Nana’s Kitchen: The County Fair and Deep Fried Oreos
Greetings, home cooks, welcome to Nana’s Kitchen.
This week begins the Meigs County Fair. Like fairs all over Ohio and other states, fair boards are busy for a year planning and implementing the event. Horse races, tractor pulls, grand stand entertainment, king and queen choosing, 4-H projects-from food to animals, parades, flowers, crafts, photography and much more are just a hint at what is managed at the fair. Many people plan all year for this event.
We have a gentleman by the name of Elkana Watson to thanks for the beginning of the county fair in he U.S. The first fair was held in Pittsfield, Massachusetts (Berkshire County) in 1807. This early fair was small consisting of sheep shearing demonstrations. Watson raised sheep and wished to stimulate discussion on best practice and stimulate competition. At his urging farmers began to showcase their livestock in public gatherings. Watson developed his vision for the fair to include activities for everyone and having merchants present and sell goods. The fair in Berkshire County has been happening since its inception in 1807.
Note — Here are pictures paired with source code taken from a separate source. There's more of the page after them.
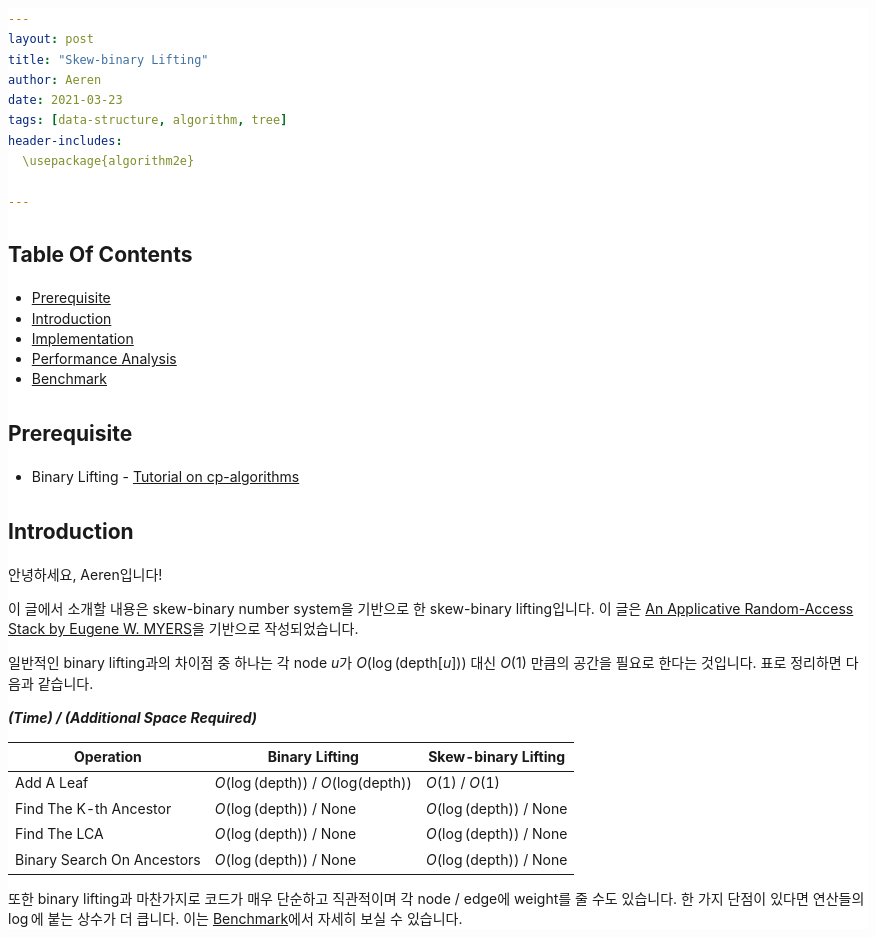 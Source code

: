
 ```yaml
---
layout: post
title: "Skew-binary Lifting"
author: Aeren
date: 2021-03-23
tags: [data-structure, algorithm, tree]
header-includes:
  \usepackage{algorithm2e}

---
```


<h2 id="table of contents">Table Of Contents</h2>

* [Prerequisite](#prerequisite)
* [Introduction](#introduction)
* [Implementation](#implementation)
* [Performance Analysis](#performance_analysis)
* [Benchmark](#benchmark)



<h2 id="prerequisite">Prerequisite</h2>

* Binary Lifting - [Tutorial on cp-algorithms](https://cp-algorithms.com/graph/lca_binary_lifting.html)



<h2 id="introduction">Introduction</h2>

안녕하세요, Aeren입니다!

이 글에서 소개할 내용은 skew-binary number system을 기반으로 한 skew-binary lifting입니다. 이 글은 [An Applicative Random-Access Stack by Eugene W. MYERS](http://citeseerx.ist.psu.edu/viewdoc/download?doi=10.1.1.188.9344&rep=rep1&type=pdf)을 기반으로 작성되었습니다.

일반적인 binary lifting과의 차이점 중 하나는 각 node $u$가 $O(\log(\textrm{depth}[u]))$ 대신 $O(1)$ 만큼의 공간을 필요로 한다는 것입니다. 표로 정리하면 다음과 같습니다.



***(Time) / (Additional Space Required)***

| Operation                  | Binary Lifting                                               | Skew-binary Lifting              |
| -------------------------- | ------------------------------------------------------------ | -------------------------------- |
| Add A Leaf                 | $O(\log(\textrm{depth}))$ / $O(\textrm{log}(\textrm{depth}))$ | $O(1)$ / $O(1)$                  |
| Find The K-th Ancestor     | $O(\log(\textrm{depth}))$ / None                             | $O(\log(\textrm{depth}))$ / None |
| Find The LCA               | $O(\log(\textrm{depth}))$ / None                             | $O(\log(\textrm{depth}))$ / None |
| Binary Search On Ancestors | $O(\log(\textrm{depth}))$ / None                             | $O(\log(\textrm{depth}))$ / None |



또한 binary lifting과 마찬가지로 코드가 매우 단순하고 직관적이며 각 node / edge에 weight를 줄 수도 있습니다. 한 가지 단점이 있다면 연산들의 $\log$에 붙는 상수가 더 큽니다. 이는 [Benchmark](#benchmark)에서 자세히 보실 수 있습니다.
When you go to the fair, what attracts you? Is it the animals and exhibits, race track and grand stand activities, rides, or games? Or could it be fair food? Fair food…. Where to begin? Let’s just skip to the chase. People spend hours at the fair to all day. One does get hungry and thirsty. As time has progressed food has taken on a life of its own. Deep frying seems to be a common thread. There is deep fried butter, deep fried Buckeyes, deep fried pizza, deep fried candy bars, fried pickle and fried Oreos to mention a few. Other foods include whole turkey legs, pop corn, fry bread, pulled pork sandwiches, sausage sandwiches, cinnamon rolls, fried mac and cheese, strawberry shortcake, and the eternal cotton candy ( originally called fairy floss or candy floss). Oh, I forgot corn dogs,funnel cake, hot dogs, Dippin dots, shaved ice, and sweet fresh lemonade. This is just the tip of the offerings around the country. Foods served can be specific to local tradition and cuisine. How about a Krispy Kreme triple cheeseburger. I know, really? Maybe fried chicken in a waffle cone. There is a deep fried Slim Fast bar if calories are a concern.
I thought it would be fun to try my hand at a deep fried treat. Since Oreo cookies are tasty on their own what would a deep fried one taste like?
Deep Fried Oreo Cookies
-18 Oreo cookies
-oil for deep fat frying
– 1 cup biscuit/baking mix
– 1 large egg
– 1/2 cup milk- whole or 2%
– One teaspoon vanilla extract
– Confectioner’s sugar (powdered sugar)
– 4 inch wooden skewers
On each of the cookies insert a wooden skewer. Placing through the filling part. Freeze until firm, at least an hour or longer.
In a deep fryer, deep cast iron skillet or heavy bottom pot heat oil to 375 degrees.
Place biscuit mix in a shallow bowl. Whisk, in a separate bowl, the egg and milk and add to biscuit mix. Stir till moistened.
Holding skewer, dip cookie in batter, coating on both sides. Shake off excess.
Fry cookies a few at a time, until golden brown – one to two minutes on each side.
Drain on paper towels. Dust with powdered sugar before serving.
First let me say that a warm Oreo cookie with fried batter and powdered sugar is wonderful. It is addictive. I can see why once a year is enough for this treat. Decadent.
Used 12 inch skewers in a large cook pot and it worked just fine.
Used a candy thermometer to gauge the temperature of the oil.
A wooden spoon end placed in the oil will have bubbles around the spoon indicating it is ready as another test method.
Do attend these closely. They get brown quickly.
The oil,after cooling well, can be salvaged by straining to remove debris/sediment and reused one or two times. I place mine in a size appropriate jar with a tight fitting lid. It does not need to be refrigerated. The color of the oil does change with use.
The county fair is a mushroom city.
One day it is an open field; the next day, a kaleidoscope: Poultry and stock exhibit, pink lemonade stands and tintype galleries. Sweet smells of cakes, cookies, and pies mingle with the pungent odor of sawdust, straw and hay.
A merry-go-round begins its whirl, creaking on its hinges and piping tunes like an old fiddler.